What is expected> Your answer must be an exact transcription of every record.

Records for processing>
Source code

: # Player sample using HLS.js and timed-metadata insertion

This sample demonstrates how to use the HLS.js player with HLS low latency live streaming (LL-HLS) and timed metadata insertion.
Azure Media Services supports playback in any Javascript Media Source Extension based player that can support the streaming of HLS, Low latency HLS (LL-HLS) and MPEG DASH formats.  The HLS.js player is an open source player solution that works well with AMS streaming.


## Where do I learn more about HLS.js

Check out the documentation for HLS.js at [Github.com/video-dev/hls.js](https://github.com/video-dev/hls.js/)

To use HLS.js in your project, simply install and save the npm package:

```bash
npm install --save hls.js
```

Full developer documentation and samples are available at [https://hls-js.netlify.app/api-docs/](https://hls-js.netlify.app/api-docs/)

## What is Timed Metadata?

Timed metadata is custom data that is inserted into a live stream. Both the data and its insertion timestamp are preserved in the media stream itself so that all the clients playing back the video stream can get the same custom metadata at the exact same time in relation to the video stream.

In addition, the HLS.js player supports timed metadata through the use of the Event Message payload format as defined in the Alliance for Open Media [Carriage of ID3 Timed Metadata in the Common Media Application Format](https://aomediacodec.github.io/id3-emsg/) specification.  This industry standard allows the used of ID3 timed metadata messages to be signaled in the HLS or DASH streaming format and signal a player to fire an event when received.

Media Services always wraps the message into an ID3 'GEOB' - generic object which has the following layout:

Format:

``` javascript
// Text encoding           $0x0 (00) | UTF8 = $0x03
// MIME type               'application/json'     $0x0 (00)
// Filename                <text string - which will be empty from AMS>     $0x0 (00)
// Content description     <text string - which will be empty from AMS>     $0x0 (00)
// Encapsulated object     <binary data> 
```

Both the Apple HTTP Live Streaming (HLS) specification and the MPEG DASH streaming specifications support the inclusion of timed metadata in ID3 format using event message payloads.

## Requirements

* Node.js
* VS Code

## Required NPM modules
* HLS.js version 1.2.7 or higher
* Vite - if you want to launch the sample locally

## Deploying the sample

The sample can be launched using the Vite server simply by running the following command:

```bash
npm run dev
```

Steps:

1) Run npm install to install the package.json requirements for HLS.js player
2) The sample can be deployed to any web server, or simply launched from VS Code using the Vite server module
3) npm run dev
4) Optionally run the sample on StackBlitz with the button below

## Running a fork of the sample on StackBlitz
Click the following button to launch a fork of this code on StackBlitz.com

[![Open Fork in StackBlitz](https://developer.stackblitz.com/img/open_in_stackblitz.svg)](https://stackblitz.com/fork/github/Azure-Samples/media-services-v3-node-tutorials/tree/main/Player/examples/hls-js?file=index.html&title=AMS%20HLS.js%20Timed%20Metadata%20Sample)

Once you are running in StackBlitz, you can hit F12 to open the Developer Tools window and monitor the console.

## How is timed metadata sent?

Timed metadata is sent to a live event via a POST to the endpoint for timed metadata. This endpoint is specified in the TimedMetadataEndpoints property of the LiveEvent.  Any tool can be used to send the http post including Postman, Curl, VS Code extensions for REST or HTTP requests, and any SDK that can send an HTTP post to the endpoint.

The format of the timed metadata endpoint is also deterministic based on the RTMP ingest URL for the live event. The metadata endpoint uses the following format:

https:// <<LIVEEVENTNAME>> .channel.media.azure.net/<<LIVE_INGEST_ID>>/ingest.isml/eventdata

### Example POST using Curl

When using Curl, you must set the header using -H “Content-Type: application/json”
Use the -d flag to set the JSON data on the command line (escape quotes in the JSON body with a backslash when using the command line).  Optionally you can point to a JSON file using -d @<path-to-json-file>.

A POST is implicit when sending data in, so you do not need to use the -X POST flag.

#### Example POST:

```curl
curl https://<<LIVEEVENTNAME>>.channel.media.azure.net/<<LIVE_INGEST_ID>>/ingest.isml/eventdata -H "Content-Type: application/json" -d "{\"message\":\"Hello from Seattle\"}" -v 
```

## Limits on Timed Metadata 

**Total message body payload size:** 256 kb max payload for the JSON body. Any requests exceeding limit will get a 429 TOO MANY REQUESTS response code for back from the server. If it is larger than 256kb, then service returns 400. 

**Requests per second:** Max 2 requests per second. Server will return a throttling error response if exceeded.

Solution below>
Source code

: # Player sample using HLS.js and timed-metadata insertion

This sample demonstrates how to use the HLS.js player with HLS low latency live streaming (LL-HLS) and timed metadata insertion.
Azure Media Services supports playback in any Javascript Media Source Extension based player that can support the streaming of HLS, Low latency HLS (LL-HLS) and MPEG DASH formats.  The HLS.js player is an open source player solution that works well with AMS streaming.


## Where do I learn more about HLS.js

Check out the documentation for HLS.js at [Github.com/video-dev/hls.js](https://github.com/video-dev/hls.js/)

To use HLS.js in your project, simply install and save the npm package:

```bash
npm install --save hls.js
```

Full developer documentation and samples are available at [https://hls-js.netlify.app/api-docs/](https://hls-js.netlify.app/api-docs/)

## What is Timed Metadata?

Timed metadata is custom data that is inserted into a live stream. Both the data and its insertion timestamp are preserved in the media stream itself so that all the clients playing back the video stream can get the same custom metadata at the exact same time in relation to the video stream.

In addition, the HLS.js player supports timed metadata through the use of the Event Message payload format as defined in the Alliance for Open Media [Carriage of ID3 Timed Metadata in the Common Media Application Format](https://aomediacodec.github.io/id3-emsg/) specification.  This industry standard allows the used of ID3 timed metadata messages to be signaled in the HLS or DASH streaming format and signal a player to fire an event when received.

Media Services always wraps the message into an ID3 'GEOB' - generic object which has the following layout:

Format:

``` javascript
// Text encoding           $0x0 (00) | UTF8 = $0x03
// MIME type               'application/json'     $0x0 (00)
// Filename                <text string - which will be empty from AMS>     $0x0 (00)
// Content description     <text string - which will be empty from AMS>     $0x0 (00)
// Encapsulated object     <binary data> 
```

Both the Apple HTTP Live Streaming (HLS) specification and the MPEG DASH streaming specifications support the inclusion of timed metadata in ID3 format using event message payloads.

## Requirements

* Node.js
* VS Code

## Required NPM modules
* HLS.js version 1.2.7 or higher
* Vite - if you want to launch the sample locally

## Deploying the sample

The sample can be launched using the Vite server simply by running the following command:

```bash
npm run dev
```

Steps:

1) Run npm install to install the package.json requirements for HLS.js player
2) The sample can be deployed to any web server, or simply launched from VS Code using the Vite server module
3) npm run dev
4) Optionally run the sample on StackBlitz with the button below

## Running a fork of the sample on StackBlitz
Click the following button to launch a fork of this code on StackBlitz.com

[![Open Fork in StackBlitz](https://developer.stackblitz.com/img/open_in_stackblitz.svg)](https://stackblitz.com/fork/github/Azure-Samples/media-services-v3-node-tutorials/tree/main/Player/examples/hls-js?file=index.html&title=AMS%20HLS.js%20Timed%20Metadata%20Sample)

Once you are running in StackBlitz, you can hit F12 to open the Developer Tools window and monitor the console.

## How is timed metadata sent?

Timed metadata is sent to a live event via a POST to the endpoint for timed metadata. This endpoint is specified in the TimedMetadataEndpoints property of the LiveEvent.  Any tool can be used to send the http post including Postman, Curl, VS Code extensions for REST or HTTP requests, and any SDK that can send an HTTP post to the endpoint.

The format of the timed metadata endpoint is also deterministic based on the RTMP ingest URL for the live event. The metadata endpoint uses the following format:

https:// <<LIVEEVENTNAME>> .channel.media.azure.net/<<LIVE_INGEST_ID>>/ingest.isml/eventdata

### Example POST using Curl

When using Curl, you must set the header using -H “Content-Type: application/json”
Use the -d flag to set the JSON data on the command line (escape quotes in the JSON body with a backslash when using the command line).  Optionally you can point to a JSON file using -d @<path-to-json-file>.

A POST is implicit when sending data in, so you do not need to use the -X POST flag.

#### Example POST:

```curl
curl https://<<LIVEEVENTNAME>>.channel.media.azure.net/<<LIVE_INGEST_ID>>/ingest.isml/eventdata -H "Content-Type: application/json" -d "{\"message\":\"Hello from Seattle\"}" -v 
```

## Limits on Timed Metadata 

**Total message body payload size:** 256 kb max payload for the JSON body. Any requests exceeding limit will get a 429 TOO MANY REQUESTS response code for back from the server. If it is larger than 256kb, then service returns 400. 

**Requests per second:** Max 2 requests per second. Server will return a throttling error response if exceeded.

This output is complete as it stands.